AT Deadline

Soft Dollars

A Securities and Exchange Commission proposal requiring investment advisers to electronically file more information in their soft dollar arrangements, is raising objections. Investment advisers were expected to start electronically filing data this month. The web-based system, operated by the National Association of Securities Dealers, would be more accessible by the general public than the traditional paper-based arrangement. The sticking point is over whether the SEC will require advisers to file information that some advisers think will hurt their business. Until that is resolved, the old filing requirements are in force.

The Alliance In Support of Independent Research, a soft dollar trade group in Washington, objects, for instance, to a disclosure requirement in commission recapture arrangements. "In effect, the new disclosure appears to require that the investment adviser offer commission recapture to its client base if any client has instructed the adviser to direct trades." The group adds that the requirement, "may have the unintended consequence of discouraging advisory clients from participating in such arrangements."

Trade Through

The Island ECN is lobbying Washington for a new rule that would permit broker dealers to trade through orders at the inside – as long as they disclose the practice to their customers, according to general counsel Cameron Smith.
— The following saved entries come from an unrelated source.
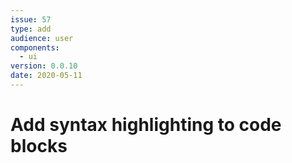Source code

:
 ```yaml
---
issue: 57
type: add
audience: user
components:
  - ui
version: 0.0.10
date: 2020-05-11
---
```


# Add syntax highlighting to code blocks

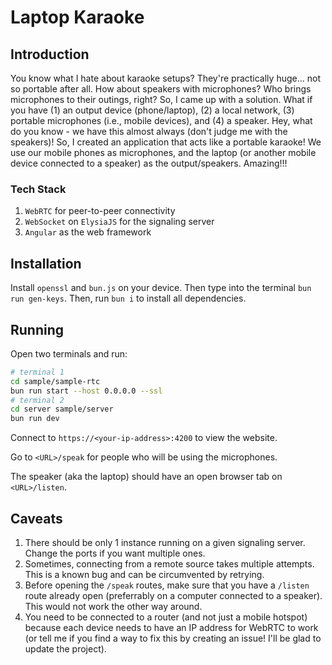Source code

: # Laptop Karaoke

## Introduction

You know what I hate about karaoke setups? They're practically huge... not so portable after all. How about speakers with microphones? Who brings microphones to their outings, right? So, I came up with a solution. What if you have (1) an output device (phone/laptop), (2) a local network, (3) portable microphones (i.e., mobile devices), and (4) a speaker. Hey, what do you know - we have this almost always (don't judge me with the speakers)! So, I created an application that acts like a portable karaoke! We use our mobile phones as microphones, and the laptop (or another mobile device connected to a speaker) as the output/speakers. Amazing!!!

### Tech Stack

1. `WebRTC` for peer-to-peer connectivity
1. `WebSocket` on `ElysiaJS` for the signaling server
1. `Angular` as the web framework

## Installation

Install `openssl` and `bun.js` on your device. Then type into the terminal `bun run gen-keys`. Then, run `bun i` to install all dependencies.

## Running

Open two terminals and run:

```sh
# terminal 1
cd sample/sample-rtc
bun run start --host 0.0.0.0 --ssl
# terminal 2
cd server sample/server
bun run dev
```

Connect to `https://<your-ip-address>:4200` to view the website.

Go to `<URL>/speak` for people who will be using the microphones.

The speaker (aka the laptop) should have an open browser tab on `<URL>/listen`.

## Caveats

1. There should be only 1 instance running on a given signaling server. Change the ports if you want multiple ones.
1. Sometimes, connecting from a remote source takes multiple attempts. This is a known bug and can be circumvented by retrying.
1. Before opening the `/speak` routes, make sure that you have a `/listen` route already open (preferrably on a computer connected to a speaker). This would not work the other way around.
1. You need to be connected to a router (and not just a mobile hotspot) because each device needs to have an IP address for WebRTC to work (or tell me if you find a way to fix this by creating an issue! I'll be glad to update the project).
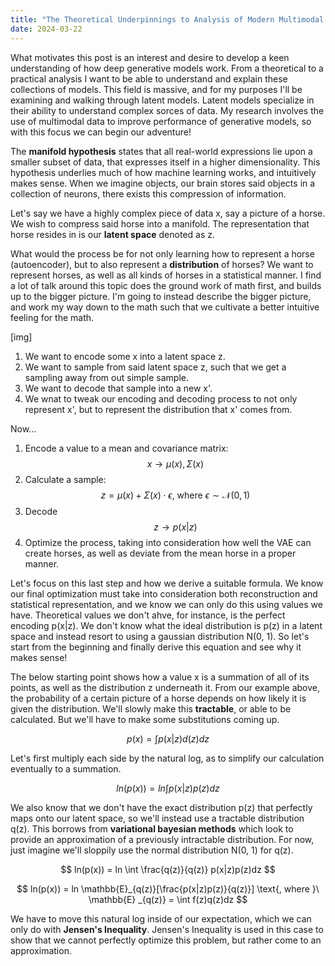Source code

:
 ```yaml
---
title: "The Theoretical Underpinnings to Analysis of Modern Multimodal Generative Latent Models"
date: 2024-03-22
---
```


What motivates this post is an interest and desire to develop a keen understanding of how deep generative models work. From a
theoretical to a practical analysis I want to be able to understand and explain these collections of models. This field is massive,
and for my purposes I'll be examining and walking through latent models. Latent models specialize in their ability to understand
complex sorces of data. My research involves the use of multimodal data to improve performance of generative models, so with this
focus we can begin our adventure!

The <b>manifold hypothesis</b> states that all real-world expressions lie upon a smaller subset of data, that
expresses itself in a higher dimensionality. This hypothesis underlies much of how machine learning works, and
intuitively makes sense. When we imagine objects, our brain stores said objects in a collection of neurons, there exists
this compression of information.

Let's say we have a highly complex piece of data x, say a picture of a horse. We wish to compress said horse into a manifold.
The representation that horse resides in is our <b>latent space</b> denoted as z.

What would the process be for not only learning how to represent a horse (autoencoder), but to also represent a <b>distribution</b>
of horses? We want to represent horses, as well as all kinds of horses in a statistical manner. I find a lot of talk
around this topic does the ground work of math first, and builds up to the bigger picture. I'm going to instead describe
the bigger picture, and work my way down to the math such that we cultivate a better intuitive feeling for the math.

[img]

1. We want to encode some x into a latent space z.
2. We want to sample from said latent space z, such that we get a sampling away from out simple sample.
3. We want to decode that sample into a new x'.
4. We wnat to tweak our encoding and decoding process to not only represent x', but to represent the distribution that x' comes from.

Now... 

1. Encode a value to a mean and covariance matrix: $$x \rightarrow \mu(x), \Sigma(x)$$
2. Calculate a sample: $$z = \mu(x) + \Sigma(x) \cdot \epsilon \text{, where } \epsilon \sim \mathcal{N}(0, 1)$$
3. Decode $$z \rightarrow p(x|z) $$
4. Optimize the process, taking into consideration how well the VAE can create horses, as well as deviate from the mean horse in a proper manner.

Let's focus on this last step and how we derive a suitable formula. We know our final optimization must take into
consideration both reconstruction and statistical representation, and we know we can only do this using values we have.
Theoretical values we don't ahve, for instance, is the perfect encoding p(x|z). We don't know what the ideal distribution
is p(z) in a latent space and instead resort to using a gaussian distribution N(0, 1). So let's start from the beginning
and finally derive this equation and see why it makes sense!

The below starting point shows how a value x is a summation of all of its points, as well as the distribution z underneath it.
From our example above, the probability of a certain picture of a horse depends on how likely it is given the distribution.
We'll slowly make this <b>tractable</b>, or able to be calculated. But we'll have to make some substitutions coming up.

$$ p(x) = \int p(x|z)d(z)dz $$

Let's first multiply each side by the natural log, as to simplify our calculation eventually to a summation.

$$ ln(p(x)) = ln \int p(x|z)p(z)dz $$

We also know that we don't have the exact distribution p(z) that perfectly maps onto our latent space, so we'll instead use
a tractable distribution q(z). This borrows from <b>variational bayesian methods</b> which look to provide an approximation
of a previously intractable distribution. For now, just imagine we'll sloppily use the normal distribution N(0, 1) for q(z).

$$ ln(p(x)) = ln \int \frac{q(z)}{q(z)} p(x|z)p(z)dz $$

$$ ln(p(x)) = ln \mathbb{E}_{q(z)}[\frac{p(x|z)p(z)}{q(z)}] \text{, where }\ \mathbb{E} _{q(z)} = \int f(z)q(z)dz $$

We have to move this natural log inside of our expectation, which we can only do with <b>Jensen's Inequality</b>. Jensen's Inequality is used in this case to show that we cannot perfectly optimize this problem, but rather come to an approximation.

$$  $$

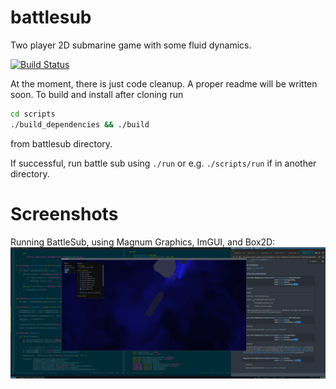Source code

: # battlesub
Two player 2D submarine game with some fluid dynamics.

[![Build Status](https://travis-ci.com/bfeldpw/battlesub.svg?branch=master)](https://travis-ci.com/bfeldpw/battlesub)

At the moment, there is just code cleanup. A proper readme will be written soon.
To build and install after cloning run
```bash
cd scripts
./build_dependencies && ./build
```
from battlesub directory.

If successful, run battle sub using `./run` or e.g. `./scripts/run` if in another directory.

# Screenshots

Running BattleSub, using Magnum Graphics, ImGUI, and Box2D:
![alt text](https://github.com/bfeldpw/battlesub/blob/master/Screenshot_20200628_211604.png?raw=true)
The effort follows a request made by the Securities and Exchange Commission in August to market participants to consider such a trade-through disclosure rule. It has already proposed one for the options market.

The SEC's thinking contrasts sharply with a Securities Industry Association proposal calling for a market-wide ban on trade-throughs. The listed market already requires broker dealers to take out orders with the best bid or offer before filling any inferior-priced orders of their own. Nasdaq does not. Island, which has petitioned the SEC to become a stock exchange, refuses to join other ECNs in the Nasdaq InterMarket because it would mean turning away customers seeking fast fills at prices inferior to those found at slower-moving market centers.

Supermontage

Nasdaq's supermontage proposal got cheers from the sellside, but jeers from the buyside at a conference in New York. Scott Saber, an executive director at UBS Warburg, praised the addition of a hidden reserve facility to the quotes in the montage. He told attendees at the conference, on buyside and sellside trade communications, that it will make it possible for traders sweeping the Street to fill their entire order at the inside price (rather than executing lesser amounts at inferior prices.)

Saber noted, however, the feature would enable a dealer to "hold" the market, making it difficult for others to make it to the top of the queue. Priority in the montage came under fire from Harold Bradley, an ex-head trader, former portfolio manager and now president of American Century Ventures at mutual fund giant American Century. He complained that supermontage would favor market makers over limit order traders using access fee-charging ECNs. "There's no price-time priority," Bradley said. Bradley is annoyed that orders at the inside posted to ECNs which charge access fees, will be subordinate in supermontage to similarly-priced quotes from market makers. That could make it difficult for limit order traders to get filled.

OptiMark

Nasdaq is reportedly interested in acquiring some of OptiMark's software development expertise to help it build supermontage. That's was likely made easier with of OptiMark's decision to cease its stock trading operations on Nasdaq and the Pacific Exchange. Unable to arrange a cash infusion and plagued for months by negligible volume, the vendor of the buy-side alternative trading system was shutting down gradually over a number of days with plans to layoff 110 employees.

OptiMark began life in 1998 with capital of $150 million and an aggressive marketing campaign. But it was deemed too difficult to use by buy-side traders. The company will continue to operate as a trading software development firm run by its former chief technology officer, Robert Warshow, and newcomer, David Johnson. OptiMark's current chief executive, Phillip Riese, will step down.